**YOUR ASSIGNMENT:** Line by line, reproduce exactly the beginning of the listing below, ending with the line that contains "LLDB with focus" and adding nothing.

**DATASET RECORDS:**
= = = = = = =
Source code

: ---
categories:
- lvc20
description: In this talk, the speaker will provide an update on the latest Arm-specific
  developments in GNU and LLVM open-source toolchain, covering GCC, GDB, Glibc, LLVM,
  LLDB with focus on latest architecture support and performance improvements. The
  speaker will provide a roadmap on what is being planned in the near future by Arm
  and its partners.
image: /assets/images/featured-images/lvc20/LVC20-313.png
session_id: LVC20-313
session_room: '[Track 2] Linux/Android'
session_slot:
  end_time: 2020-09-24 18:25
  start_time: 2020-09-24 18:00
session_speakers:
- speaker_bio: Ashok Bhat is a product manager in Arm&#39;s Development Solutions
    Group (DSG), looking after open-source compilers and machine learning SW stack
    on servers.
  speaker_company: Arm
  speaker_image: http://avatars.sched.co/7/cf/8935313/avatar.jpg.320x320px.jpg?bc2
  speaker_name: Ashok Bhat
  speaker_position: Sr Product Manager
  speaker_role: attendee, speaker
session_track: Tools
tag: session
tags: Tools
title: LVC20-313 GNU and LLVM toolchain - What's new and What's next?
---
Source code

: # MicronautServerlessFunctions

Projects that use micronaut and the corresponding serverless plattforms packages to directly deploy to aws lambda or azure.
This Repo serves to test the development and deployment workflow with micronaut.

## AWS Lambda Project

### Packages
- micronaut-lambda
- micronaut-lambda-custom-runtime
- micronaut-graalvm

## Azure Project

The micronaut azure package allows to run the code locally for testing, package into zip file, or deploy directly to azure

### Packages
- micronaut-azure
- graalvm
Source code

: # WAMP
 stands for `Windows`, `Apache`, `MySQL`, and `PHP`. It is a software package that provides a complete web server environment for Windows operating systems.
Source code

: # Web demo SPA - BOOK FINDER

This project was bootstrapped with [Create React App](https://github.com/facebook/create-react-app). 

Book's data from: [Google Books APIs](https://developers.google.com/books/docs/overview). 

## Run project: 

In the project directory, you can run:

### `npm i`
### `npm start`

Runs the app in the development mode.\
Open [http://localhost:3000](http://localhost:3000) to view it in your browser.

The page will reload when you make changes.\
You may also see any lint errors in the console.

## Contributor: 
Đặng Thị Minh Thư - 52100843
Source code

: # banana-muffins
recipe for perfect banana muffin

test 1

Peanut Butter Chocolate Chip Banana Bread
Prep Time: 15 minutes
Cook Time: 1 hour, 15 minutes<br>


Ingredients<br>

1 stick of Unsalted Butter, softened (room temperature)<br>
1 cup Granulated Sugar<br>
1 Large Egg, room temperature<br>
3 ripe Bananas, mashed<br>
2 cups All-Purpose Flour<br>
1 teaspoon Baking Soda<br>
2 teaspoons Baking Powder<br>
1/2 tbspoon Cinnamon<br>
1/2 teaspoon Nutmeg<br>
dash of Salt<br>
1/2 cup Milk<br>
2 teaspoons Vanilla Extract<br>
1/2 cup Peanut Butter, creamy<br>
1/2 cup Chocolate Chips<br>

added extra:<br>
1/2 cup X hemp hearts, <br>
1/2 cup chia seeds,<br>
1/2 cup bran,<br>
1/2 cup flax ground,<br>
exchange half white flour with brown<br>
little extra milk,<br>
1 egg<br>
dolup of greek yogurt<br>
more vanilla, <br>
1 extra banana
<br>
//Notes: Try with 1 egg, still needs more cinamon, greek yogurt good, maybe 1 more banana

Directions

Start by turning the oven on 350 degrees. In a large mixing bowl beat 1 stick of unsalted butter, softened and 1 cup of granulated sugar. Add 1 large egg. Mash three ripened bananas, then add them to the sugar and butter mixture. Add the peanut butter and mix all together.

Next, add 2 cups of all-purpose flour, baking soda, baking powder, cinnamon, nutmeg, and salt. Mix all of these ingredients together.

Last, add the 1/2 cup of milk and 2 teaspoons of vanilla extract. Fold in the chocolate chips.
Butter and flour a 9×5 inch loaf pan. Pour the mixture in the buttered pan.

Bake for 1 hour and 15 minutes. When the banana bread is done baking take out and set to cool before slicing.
= = = = = = =
**ANSWER TO THE PROBLEM:**
Source code

: ---
categories:
- lvc20
description: In this talk, the speaker will provide an update on the latest Arm-specific
  developments in GNU and LLVM open-source toolchain, covering GCC, GDB, Glibc, LLVM,
  LLDB with focus on latest architecture support and performance improvements. The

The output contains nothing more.